-- Exercise requirements --
From the records below, take each line where the string "expressions" shows up and copy it.

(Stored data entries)
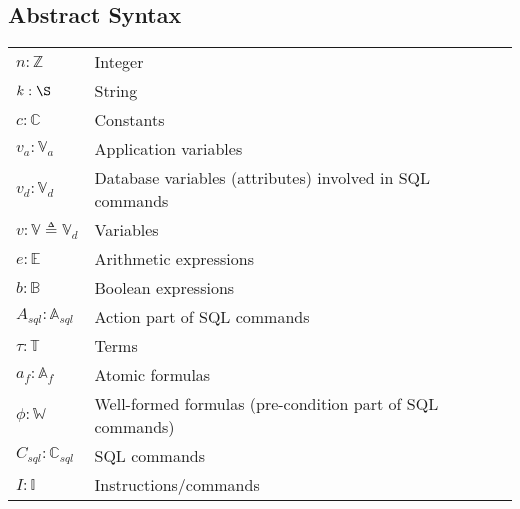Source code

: \subsection{Abstract Syntax} \label{subsec:function-definitions}

\begin{center}
    \begin{tabular}{l l}
        $n: \mathbb{Z}$                          & Integer                                                   \\
        $k: \S$                                  & String                                                    \\
        $c: \mathbb{C}$                          & Constants                                                 \\
        $v_a: \mathbb{V}_a$                      & Application variables                                     \\
        $v_d: \mathbb{V}_d$                      & Database variables (attributes) involved in SQL commands  \\
        $v: \mathbb{V} \triangleq \mathbb{V}_d $ & Variables                                                 \\
        $e: \mathbb{E}$                          & Arithmetic expressions                                    \\
        $b: \mathbb{B}$                          & Boolean expressions                                       \\
        $A_{sql}: \mathbb{A}_{sql}$              & Action part of SQL commands                               \\
        $\tau: \mathbb{T}$                       & Terms                                                     \\
        $a_f: \mathbb{A}_f$                      & Atomic formulas                                           \\
        $\phi : \mathbb{W}$                      & Well-formed formulas (pre-condition part of SQL commands) \\
        $C_{sql}: \mathbb{C}_{sql}$              & SQL commands                                              \\
        $I: \mathbb{I}$                          & Instructions/commands                                     \\
    \end{tabular}
\end{center}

-- Your solution --
        $e: \mathbb{E}$                          & Arithmetic expressions                                    \\
        $b: \mathbb{B}$                          & Boolean expressions                                       \\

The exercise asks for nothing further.